Task directions: Each record that follows should be repeated exactly, minus any images.

Provided records:

================

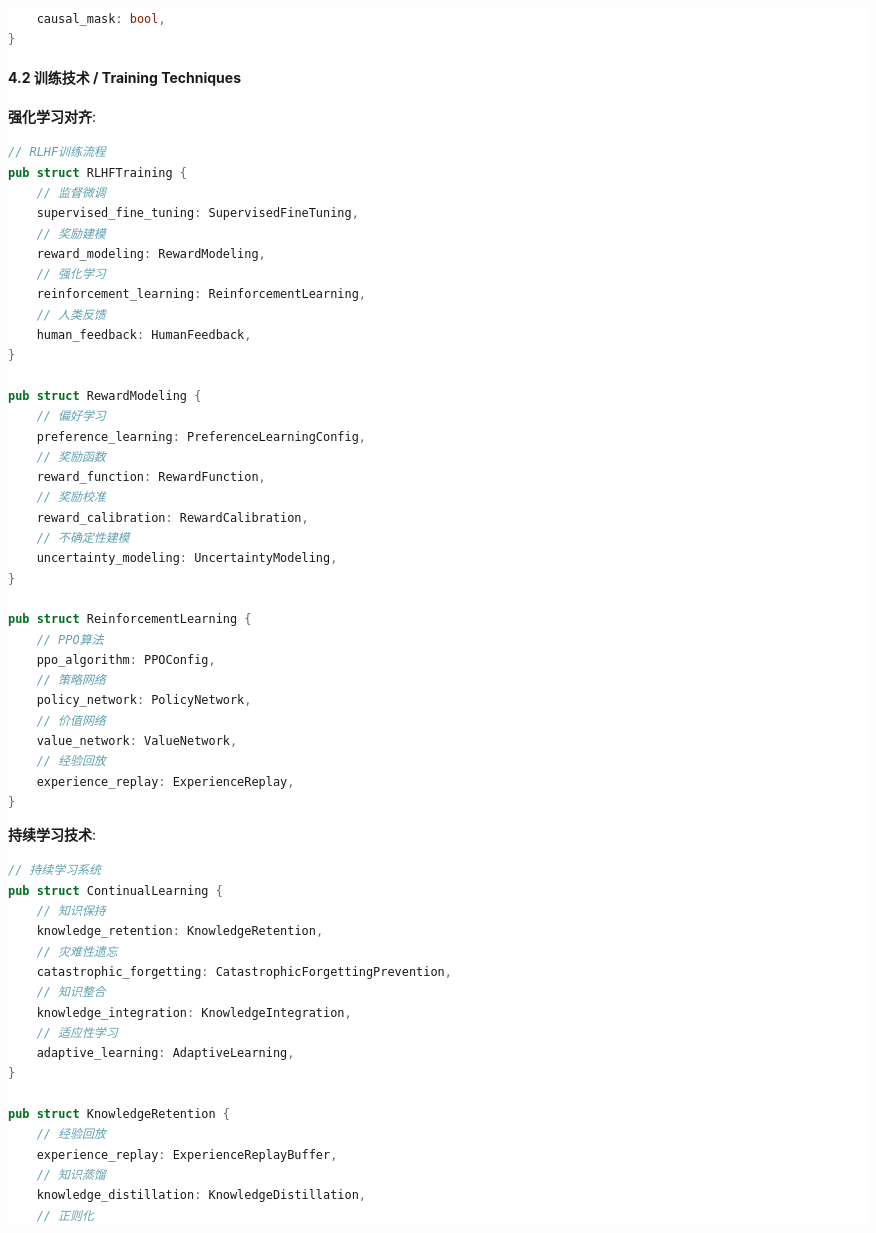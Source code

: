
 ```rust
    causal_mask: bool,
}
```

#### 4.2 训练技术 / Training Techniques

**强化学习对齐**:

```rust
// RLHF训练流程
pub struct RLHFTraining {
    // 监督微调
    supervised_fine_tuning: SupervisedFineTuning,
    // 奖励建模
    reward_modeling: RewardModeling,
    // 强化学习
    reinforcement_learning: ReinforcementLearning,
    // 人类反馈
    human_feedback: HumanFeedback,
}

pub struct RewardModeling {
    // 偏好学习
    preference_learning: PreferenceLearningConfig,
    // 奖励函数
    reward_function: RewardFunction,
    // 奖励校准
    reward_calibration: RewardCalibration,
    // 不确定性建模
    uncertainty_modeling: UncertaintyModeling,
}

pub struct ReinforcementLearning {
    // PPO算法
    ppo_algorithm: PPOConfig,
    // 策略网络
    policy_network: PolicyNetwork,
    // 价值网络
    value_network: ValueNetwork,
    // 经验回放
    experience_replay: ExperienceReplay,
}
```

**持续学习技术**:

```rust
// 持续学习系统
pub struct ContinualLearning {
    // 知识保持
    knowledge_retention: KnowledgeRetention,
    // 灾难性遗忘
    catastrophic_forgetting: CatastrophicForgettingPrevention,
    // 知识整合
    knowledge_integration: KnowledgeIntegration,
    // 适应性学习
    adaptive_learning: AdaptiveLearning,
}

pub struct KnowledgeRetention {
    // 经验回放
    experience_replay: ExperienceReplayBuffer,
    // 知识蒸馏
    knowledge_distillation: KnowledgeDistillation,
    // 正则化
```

================

Output for this task:
Source code

:
 ```rust
    causal_mask: bool,
}
```

#### 4.2 训练技术 / Training Techniques

**强化学习对齐**:

```rust
// RLHF训练流程
pub struct RLHFTraining {
    // 监督微调
    supervised_fine_tuning: SupervisedFineTuning,
    // 奖励建模
    reward_modeling: RewardModeling,
    // 强化学习
    reinforcement_learning: ReinforcementLearning,
    // 人类反馈
    human_feedback: HumanFeedback,
}

pub struct RewardModeling {
    // 偏好学习
    preference_learning: PreferenceLearningConfig,
    // 奖励函数
    reward_function: RewardFunction,
    // 奖励校准
    reward_calibration: RewardCalibration,
    // 不确定性建模
    uncertainty_modeling: UncertaintyModeling,
}

pub struct ReinforcementLearning {
    // PPO算法
    ppo_algorithm: PPOConfig,
    // 策略网络
    policy_network: PolicyNetwork,
    // 价值网络
    value_network: ValueNetwork,
    // 经验回放
    experience_replay: ExperienceReplay,
}
```

**持续学习技术**:

```rust
// 持续学习系统
pub struct ContinualLearning {
    // 知识保持
    knowledge_retention: KnowledgeRetention,
    // 灾难性遗忘
    catastrophic_forgetting: CatastrophicForgettingPrevention,
    // 知识整合
    knowledge_integration: KnowledgeIntegration,
    // 适应性学习
    adaptive_learning: AdaptiveLearning,
}

pub struct KnowledgeRetention {
    // 经验回放
    experience_replay: ExperienceReplayBuffer,
    // 知识蒸馏
    knowledge_distillation: KnowledgeDistillation,
    // 正则化
```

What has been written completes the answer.